— Data under study —
== Segment start ==
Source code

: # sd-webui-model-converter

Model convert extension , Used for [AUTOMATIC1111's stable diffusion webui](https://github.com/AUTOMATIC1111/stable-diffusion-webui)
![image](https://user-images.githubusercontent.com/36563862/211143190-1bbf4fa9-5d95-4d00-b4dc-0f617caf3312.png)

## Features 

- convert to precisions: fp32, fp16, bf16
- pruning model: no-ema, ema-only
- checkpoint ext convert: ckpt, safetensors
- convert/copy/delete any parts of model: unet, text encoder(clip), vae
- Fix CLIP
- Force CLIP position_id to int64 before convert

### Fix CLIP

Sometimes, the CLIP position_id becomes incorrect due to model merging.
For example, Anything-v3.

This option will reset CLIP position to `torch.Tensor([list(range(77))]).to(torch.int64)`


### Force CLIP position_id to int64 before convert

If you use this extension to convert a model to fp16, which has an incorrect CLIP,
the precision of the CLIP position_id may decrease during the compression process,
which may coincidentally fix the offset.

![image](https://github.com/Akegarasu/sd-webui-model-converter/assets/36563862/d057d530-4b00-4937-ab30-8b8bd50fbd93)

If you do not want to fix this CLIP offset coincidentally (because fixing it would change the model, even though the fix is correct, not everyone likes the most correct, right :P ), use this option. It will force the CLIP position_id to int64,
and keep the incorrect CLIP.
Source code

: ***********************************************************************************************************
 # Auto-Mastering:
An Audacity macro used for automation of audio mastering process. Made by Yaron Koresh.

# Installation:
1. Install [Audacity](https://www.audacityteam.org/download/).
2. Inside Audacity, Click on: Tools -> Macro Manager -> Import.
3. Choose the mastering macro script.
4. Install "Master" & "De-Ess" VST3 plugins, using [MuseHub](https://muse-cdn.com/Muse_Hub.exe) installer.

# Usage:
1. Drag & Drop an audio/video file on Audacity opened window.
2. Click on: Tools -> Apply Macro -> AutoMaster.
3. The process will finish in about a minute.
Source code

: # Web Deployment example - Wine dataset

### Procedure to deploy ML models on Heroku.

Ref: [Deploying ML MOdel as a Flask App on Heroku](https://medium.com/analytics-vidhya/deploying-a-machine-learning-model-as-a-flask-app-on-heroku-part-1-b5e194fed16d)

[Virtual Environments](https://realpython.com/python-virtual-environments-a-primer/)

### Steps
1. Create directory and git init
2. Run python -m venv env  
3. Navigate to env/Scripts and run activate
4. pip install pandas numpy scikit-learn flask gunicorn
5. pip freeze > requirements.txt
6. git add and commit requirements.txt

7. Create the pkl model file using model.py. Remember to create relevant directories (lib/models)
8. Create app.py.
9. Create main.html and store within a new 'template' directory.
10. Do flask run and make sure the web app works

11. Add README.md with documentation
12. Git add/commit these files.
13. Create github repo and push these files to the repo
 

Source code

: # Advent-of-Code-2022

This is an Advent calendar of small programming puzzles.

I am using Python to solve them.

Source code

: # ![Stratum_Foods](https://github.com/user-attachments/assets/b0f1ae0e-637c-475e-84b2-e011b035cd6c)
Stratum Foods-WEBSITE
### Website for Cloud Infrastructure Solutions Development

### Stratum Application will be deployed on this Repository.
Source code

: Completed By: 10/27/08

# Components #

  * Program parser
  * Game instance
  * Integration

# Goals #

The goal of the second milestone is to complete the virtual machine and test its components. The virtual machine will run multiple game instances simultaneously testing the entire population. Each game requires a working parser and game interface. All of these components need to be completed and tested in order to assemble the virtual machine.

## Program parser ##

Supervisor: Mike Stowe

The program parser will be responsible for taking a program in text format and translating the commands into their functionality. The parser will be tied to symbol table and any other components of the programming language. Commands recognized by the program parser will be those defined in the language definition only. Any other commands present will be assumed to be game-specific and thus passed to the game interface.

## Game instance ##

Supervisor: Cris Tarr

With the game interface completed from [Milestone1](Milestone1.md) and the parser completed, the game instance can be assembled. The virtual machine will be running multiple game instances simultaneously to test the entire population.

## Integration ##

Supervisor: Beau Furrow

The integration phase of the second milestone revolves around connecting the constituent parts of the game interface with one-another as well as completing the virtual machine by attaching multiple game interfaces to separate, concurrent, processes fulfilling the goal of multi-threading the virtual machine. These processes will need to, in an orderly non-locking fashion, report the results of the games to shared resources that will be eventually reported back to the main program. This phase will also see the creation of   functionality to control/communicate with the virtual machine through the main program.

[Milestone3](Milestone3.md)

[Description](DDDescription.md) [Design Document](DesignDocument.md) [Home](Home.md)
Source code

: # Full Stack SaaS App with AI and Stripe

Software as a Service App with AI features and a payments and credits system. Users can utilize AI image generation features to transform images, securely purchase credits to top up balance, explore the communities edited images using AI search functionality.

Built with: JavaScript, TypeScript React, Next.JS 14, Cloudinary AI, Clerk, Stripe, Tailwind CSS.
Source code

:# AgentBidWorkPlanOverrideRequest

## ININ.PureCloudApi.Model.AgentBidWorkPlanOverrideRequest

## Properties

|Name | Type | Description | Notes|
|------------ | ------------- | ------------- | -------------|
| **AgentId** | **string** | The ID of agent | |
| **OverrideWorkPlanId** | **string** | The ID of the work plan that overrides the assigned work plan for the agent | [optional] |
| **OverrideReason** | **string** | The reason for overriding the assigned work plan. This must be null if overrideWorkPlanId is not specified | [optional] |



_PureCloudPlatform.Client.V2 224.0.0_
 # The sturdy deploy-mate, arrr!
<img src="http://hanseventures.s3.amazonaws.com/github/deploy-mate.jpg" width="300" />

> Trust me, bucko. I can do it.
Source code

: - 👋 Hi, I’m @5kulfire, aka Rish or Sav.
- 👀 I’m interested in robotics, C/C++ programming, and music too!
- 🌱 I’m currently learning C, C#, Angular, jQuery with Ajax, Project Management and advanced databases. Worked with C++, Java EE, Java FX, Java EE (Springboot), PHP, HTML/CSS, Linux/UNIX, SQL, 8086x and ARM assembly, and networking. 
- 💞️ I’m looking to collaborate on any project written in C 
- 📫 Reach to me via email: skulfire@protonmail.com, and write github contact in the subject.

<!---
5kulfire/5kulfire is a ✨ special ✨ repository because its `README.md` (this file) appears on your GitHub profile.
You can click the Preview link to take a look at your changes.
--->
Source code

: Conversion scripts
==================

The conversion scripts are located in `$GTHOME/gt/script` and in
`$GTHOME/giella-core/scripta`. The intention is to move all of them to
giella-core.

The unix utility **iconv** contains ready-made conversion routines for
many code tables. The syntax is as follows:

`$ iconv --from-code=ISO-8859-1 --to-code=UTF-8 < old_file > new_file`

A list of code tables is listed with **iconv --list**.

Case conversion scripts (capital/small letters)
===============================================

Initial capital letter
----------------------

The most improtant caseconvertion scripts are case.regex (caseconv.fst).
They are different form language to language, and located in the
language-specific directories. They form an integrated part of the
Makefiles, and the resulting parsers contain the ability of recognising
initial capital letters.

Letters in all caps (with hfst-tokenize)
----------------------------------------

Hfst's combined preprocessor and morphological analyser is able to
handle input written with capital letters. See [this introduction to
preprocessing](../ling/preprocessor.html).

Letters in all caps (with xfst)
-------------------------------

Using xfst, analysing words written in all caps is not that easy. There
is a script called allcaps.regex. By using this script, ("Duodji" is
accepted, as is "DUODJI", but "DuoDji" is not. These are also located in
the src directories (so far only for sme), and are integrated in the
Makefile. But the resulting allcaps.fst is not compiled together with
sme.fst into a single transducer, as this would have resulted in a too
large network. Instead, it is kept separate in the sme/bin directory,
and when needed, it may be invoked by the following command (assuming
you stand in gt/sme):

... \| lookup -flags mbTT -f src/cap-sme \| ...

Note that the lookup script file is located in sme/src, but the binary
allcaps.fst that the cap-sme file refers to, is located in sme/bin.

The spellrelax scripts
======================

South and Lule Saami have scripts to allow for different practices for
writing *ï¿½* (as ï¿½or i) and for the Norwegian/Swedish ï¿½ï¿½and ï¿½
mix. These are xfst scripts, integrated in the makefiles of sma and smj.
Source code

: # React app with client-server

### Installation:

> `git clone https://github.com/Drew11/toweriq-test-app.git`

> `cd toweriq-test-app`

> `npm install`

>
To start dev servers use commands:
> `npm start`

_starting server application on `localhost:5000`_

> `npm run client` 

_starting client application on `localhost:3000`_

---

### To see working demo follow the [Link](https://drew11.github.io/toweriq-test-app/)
== Segment end ==
— Instructions to follow —
Using only the entries above, output the line with "iconv --from-code=ISO-8859-1 --to-code=UTF-8", the line with "accepted, as is", and all lines between them, exactly as they stand.

— Answer space —
`$ iconv --from-code=ISO-8859-1 --to-code=UTF-8 < old_file > new_file`

A list of code tables is listed with **iconv --list**.

Case conversion scripts (capital/small letters)
===============================================

Initial capital letter
----------------------

The most improtant caseconvertion scripts are case.regex (caseconv.fst).
They are different form language to language, and located in the
language-specific directories. They form an integrated part of the
Makefiles, and the resulting parsers contain the ability of recognising
initial capital letters.

Letters in all caps (with hfst-tokenize)
----------------------------------------

Hfst's combined preprocessor and morphological analyser is able to
handle input written with capital letters. See [this introduction to
preprocessing](../ling/preprocessor.html).

Letters in all caps (with xfst)
-------------------------------

Using xfst, analysing words written in all caps is not that easy. There
is a script called allcaps.regex. By using this script, ("Duodji" is
accepted, as is "DUODJI", but "DuoDji" is not. These are also located in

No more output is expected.